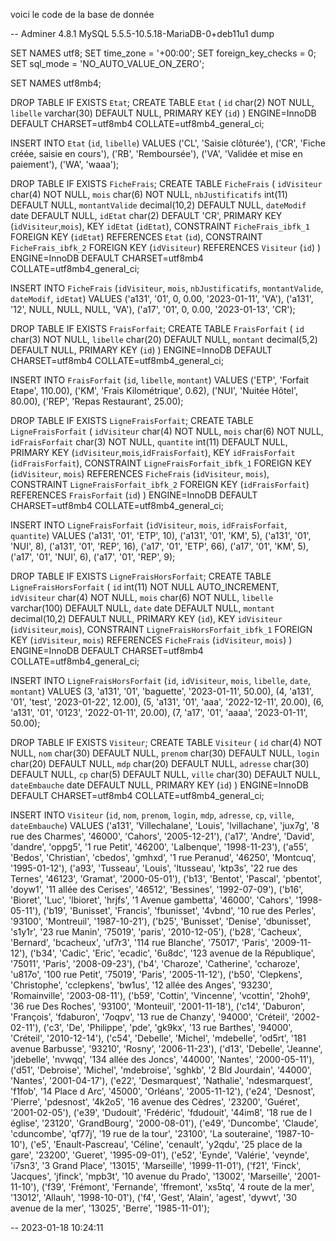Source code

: voici le code de la base de donnée 




-- Adminer 4.8.1 MySQL 5.5.5-10.5.18-MariaDB-0+deb11u1 dump

SET NAMES utf8;
SET time_zone = '+00:00';
SET foreign_key_checks = 0;
SET sql_mode = 'NO_AUTO_VALUE_ON_ZERO';

SET NAMES utf8mb4;

DROP TABLE IF EXISTS `Etat`;
CREATE TABLE `Etat` (
  `id` char(2) NOT NULL,
  `libelle` varchar(30) DEFAULT NULL,
  PRIMARY KEY (`id`)
) ENGINE=InnoDB DEFAULT CHARSET=utf8mb4 COLLATE=utf8mb4_general_ci;

INSERT INTO `Etat` (`id`, `libelle`) VALUES
('CL',	'Saisie clôturée'),
('CR',	'Fiche créée, saisie en cours'),
('RB',	'Remboursée'),
('VA',	'Validée et mise en paiement'),
('WA',	'waaa');

DROP TABLE IF EXISTS `FicheFrais`;
CREATE TABLE `FicheFrais` (
  `idVisiteur` char(4) NOT NULL,
  `mois` char(6) NOT NULL,
  `nbJustificatifs` int(11) DEFAULT NULL,
  `montantValide` decimal(10,2) DEFAULT NULL,
  `dateModif` date DEFAULT NULL,
  `idEtat` char(2) DEFAULT 'CR',
  PRIMARY KEY (`idVisiteur`,`mois`),
  KEY `idEtat` (`idEtat`),
  CONSTRAINT `FicheFrais_ibfk_1` FOREIGN KEY (`idEtat`) REFERENCES `Etat` (`id`),
  CONSTRAINT `FicheFrais_ibfk_2` FOREIGN KEY (`idVisiteur`) REFERENCES `Visiteur` (`id`)
) ENGINE=InnoDB DEFAULT CHARSET=utf8mb4 COLLATE=utf8mb4_general_ci;

INSERT INTO `FicheFrais` (`idVisiteur`, `mois`, `nbJustificatifs`, `montantValide`, `dateModif`, `idEtat`) VALUES
('a131',	'01',	0,	0.00,	'2023-01-11',	'VA'),
('a131',	'12',	NULL,	NULL,	NULL,	'VA'),
('a17',	'01',	0,	0.00,	'2023-01-13',	'CR');

DROP TABLE IF EXISTS `FraisForfait`;
CREATE TABLE `FraisForfait` (
  `id` char(3) NOT NULL,
  `libelle` char(20) DEFAULT NULL,
  `montant` decimal(5,2) DEFAULT NULL,
  PRIMARY KEY (`id`)
) ENGINE=InnoDB DEFAULT CHARSET=utf8mb4 COLLATE=utf8mb4_general_ci;

INSERT INTO `FraisForfait` (`id`, `libelle`, `montant`) VALUES
('ETP',	'Forfait Etape',	110.00),
('KM',	'Frais Kilométrique',	0.62),
('NUI',	'Nuitée Hôtel',	80.00),
('REP',	'Repas Restaurant',	25.00);

DROP TABLE IF EXISTS `LigneFraisForfait`;
CREATE TABLE `LigneFraisForfait` (
  `idVisiteur` char(4) NOT NULL,
  `mois` char(6) NOT NULL,
  `idFraisForfait` char(3) NOT NULL,
  `quantite` int(11) DEFAULT NULL,
  PRIMARY KEY (`idVisiteur`,`mois`,`idFraisForfait`),
  KEY `idFraisForfait` (`idFraisForfait`),
  CONSTRAINT `LigneFraisForfait_ibfk_1` FOREIGN KEY (`idVisiteur`, `mois`) REFERENCES `FicheFrais` (`idVisiteur`, `mois`),
  CONSTRAINT `LigneFraisForfait_ibfk_2` FOREIGN KEY (`idFraisForfait`) REFERENCES `FraisForfait` (`id`)
) ENGINE=InnoDB DEFAULT CHARSET=utf8mb4 COLLATE=utf8mb4_general_ci;

INSERT INTO `LigneFraisForfait` (`idVisiteur`, `mois`, `idFraisForfait`, `quantite`) VALUES
('a131',	'01',	'ETP',	10),
('a131',	'01',	'KM',	5),
('a131',	'01',	'NUI',	8),
('a131',	'01',	'REP',	16),
('a17',	'01',	'ETP',	66),
('a17',	'01',	'KM',	5),
('a17',	'01',	'NUI',	6),
('a17',	'01',	'REP',	9);

DROP TABLE IF EXISTS `LigneFraisHorsForfait`;
CREATE TABLE `LigneFraisHorsForfait` (
  `id` int(11) NOT NULL AUTO_INCREMENT,
  `idVisiteur` char(4) NOT NULL,
  `mois` char(6) NOT NULL,
  `libelle` varchar(100) DEFAULT NULL,
  `date` date DEFAULT NULL,
  `montant` decimal(10,2) DEFAULT NULL,
  PRIMARY KEY (`id`),
  KEY `idVisiteur` (`idVisiteur`,`mois`),
  CONSTRAINT `LigneFraisHorsForfait_ibfk_1` FOREIGN KEY (`idVisiteur`, `mois`) REFERENCES `FicheFrais` (`idVisiteur`, `mois`)
) ENGINE=InnoDB DEFAULT CHARSET=utf8mb4 COLLATE=utf8mb4_general_ci;

INSERT INTO `LigneFraisHorsForfait` (`id`, `idVisiteur`, `mois`, `libelle`, `date`, `montant`) VALUES
(3,	'a131',	'01',	'baguette',	'2023-01-11',	50.00),
(4,	'a131',	'01',	'test',	'2023-01-22',	12.00),
(5,	'a131',	'01',	'aaa',	'2022-12-11',	20.00),
(6,	'a131',	'01',	'0123',	'2022-01-11',	20.00),
(7,	'a17',	'01',	'aaaa',	'2023-01-11',	50.00);

DROP TABLE IF EXISTS `Visiteur`;
CREATE TABLE `Visiteur` (
  `id` char(4) NOT NULL,
  `nom` char(30) DEFAULT NULL,
  `prenom` char(30) DEFAULT NULL,
  `login` char(20) DEFAULT NULL,
  `mdp` char(20) DEFAULT NULL,
  `adresse` char(30) DEFAULT NULL,
  `cp` char(5) DEFAULT NULL,
  `ville` char(30) DEFAULT NULL,
  `dateEmbauche` date DEFAULT NULL,
  PRIMARY KEY (`id`)
) ENGINE=InnoDB DEFAULT CHARSET=utf8mb4 COLLATE=utf8mb4_general_ci;

INSERT INTO `Visiteur` (`id`, `nom`, `prenom`, `login`, `mdp`, `adresse`, `cp`, `ville`, `dateEmbauche`) VALUES
('a131',	'Villechalane',	'Louis',	'lvillachane',	'jux7g',	'8 rue des Charmes',	'46000',	'Cahors',	'2005-12-21'),
('a17',	'Andre',	'David',	'dandre',	'oppg5',	'1 rue Petit',	'46200',	'Lalbenque',	'1998-11-23'),
('a55',	'Bedos',	'Christian',	'cbedos',	'gmhxd',	'1 rue Peranud',	'46250',	'Montcuq',	'1995-01-12'),
('a93',	'Tusseau',	'Louis',	'ltusseau',	'ktp3s',	'22 rue des Ternes',	'46123',	'Gramat',	'2000-05-01'),
('b13',	'Bentot',	'Pascal',	'pbentot',	'doyw1',	'11 allée des Cerises',	'46512',	'Bessines',	'1992-07-09'),
('b16',	'Bioret',	'Luc',	'lbioret',	'hrjfs',	'1 Avenue gambetta',	'46000',	'Cahors',	'1998-05-11'),
('b19',	'Bunisset',	'Francis',	'fbunisset',	'4vbnd',	'10 rue des Perles',	'93100',	'Montreuil',	'1987-10-21'),
('b25',	'Bunisset',	'Denise',	'dbunisset',	's1y1r',	'23 rue Manin',	'75019',	'paris',	'2010-12-05'),
('b28',	'Cacheux',	'Bernard',	'bcacheux',	'uf7r3',	'114 rue Blanche',	'75017',	'Paris',	'2009-11-12'),
('b34',	'Cadic',	'Eric',	'ecadic',	'6u8dc',	'123 avenue de la République',	'75011',	'Paris',	'2008-09-23'),
('b4',	'Charoze',	'Catherine',	'ccharoze',	'u817o',	'100 rue Petit',	'75019',	'Paris',	'2005-11-12'),
('b50',	'Clepkens',	'Christophe',	'cclepkens',	'bw1us',	'12 allée des Anges',	'93230',	'Romainville',	'2003-08-11'),
('b59',	'Cottin',	'Vincenne',	'vcottin',	'2hoh9',	'36 rue Des Roches',	'93100',	'Monteuil',	'2001-11-18'),
('c14',	'Daburon',	'François',	'fdaburon',	'7oqpv',	'13 rue de Chanzy',	'94000',	'Créteil',	'2002-02-11'),
('c3',	'De',	'Philippe',	'pde',	'gk9kx',	'13 rue Barthes',	'94000',	'Créteil',	'2010-12-14'),
('c54',	'Debelle',	'Michel',	'mdebelle',	'od5rt',	'181 avenue Barbusse',	'93210',	'Rosny',	'2006-11-23'),
('d13',	'Debelle',	'Jeanne',	'jdebelle',	'nvwqq',	'134 allée des Joncs',	'44000',	'Nantes',	'2000-05-11'),
('d51',	'Debroise',	'Michel',	'mdebroise',	'sghkb',	'2 Bld Jourdain',	'44000',	'Nantes',	'2001-04-17'),
('e22',	'Desmarquest',	'Nathalie',	'ndesmarquest',	'f1fob',	'14 Place d Arc',	'45000',	'Orléans',	'2005-11-12'),
('e24',	'Desnost',	'Pierre',	'pdesnost',	'4k2o5',	'16 avenue des Cèdres',	'23200',	'Guéret',	'2001-02-05'),
('e39',	'Dudouit',	'Frédéric',	'fdudouit',	'44im8',	'18 rue de l église',	'23120',	'GrandBourg',	'2000-08-01'),
('e49',	'Duncombe',	'Claude',	'cduncombe',	'qf77j',	'19 rue de la tour',	'23100',	'La souteraine',	'1987-10-10'),
('e5',	'Enault-Pascreau',	'Céline',	'cenault',	'y2qdu',	'25 place de la gare',	'23200',	'Gueret',	'1995-09-01'),
('e52',	'Eynde',	'Valérie',	'veynde',	'i7sn3',	'3 Grand Place',	'13015',	'Marseille',	'1999-11-01'),
('f21',	'Finck',	'Jacques',	'jfinck',	'mpb3t',	'10 avenue du Prado',	'13002',	'Marseille',	'2001-11-10'),
('f39',	'Frémont',	'Fernande',	'ffremont',	'xs5tq',	'4 route de la mer',	'13012',	'Allauh',	'1998-10-01'),
('f4',	'Gest',	'Alain',	'agest',	'dywvt',	'30 avenue de la mer',	'13025',	'Berre',	'1985-11-01');

-- 2023-01-18 10:24:11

-*-

■ **Your goal**:
Report every line in the listing that holds the word "allée".

■ **Completed exercise**:
('b13',	'Bentot',	'Pascal',	'pbentot',	'doyw1',	'11 allée des Cerises',	'46512',	'Bessines',	'1992-07-09'),
('b50',	'Clepkens',	'Christophe',	'cclepkens',	'bw1us',	'12 allée des Anges',	'93230',	'Romainville',	'2003-08-11'),
('d13',	'Debelle',	'Jeanne',	'jdebelle',	'nvwqq',	'134 allée des Joncs',	'44000',	'Nantes',	'2000-05-11'),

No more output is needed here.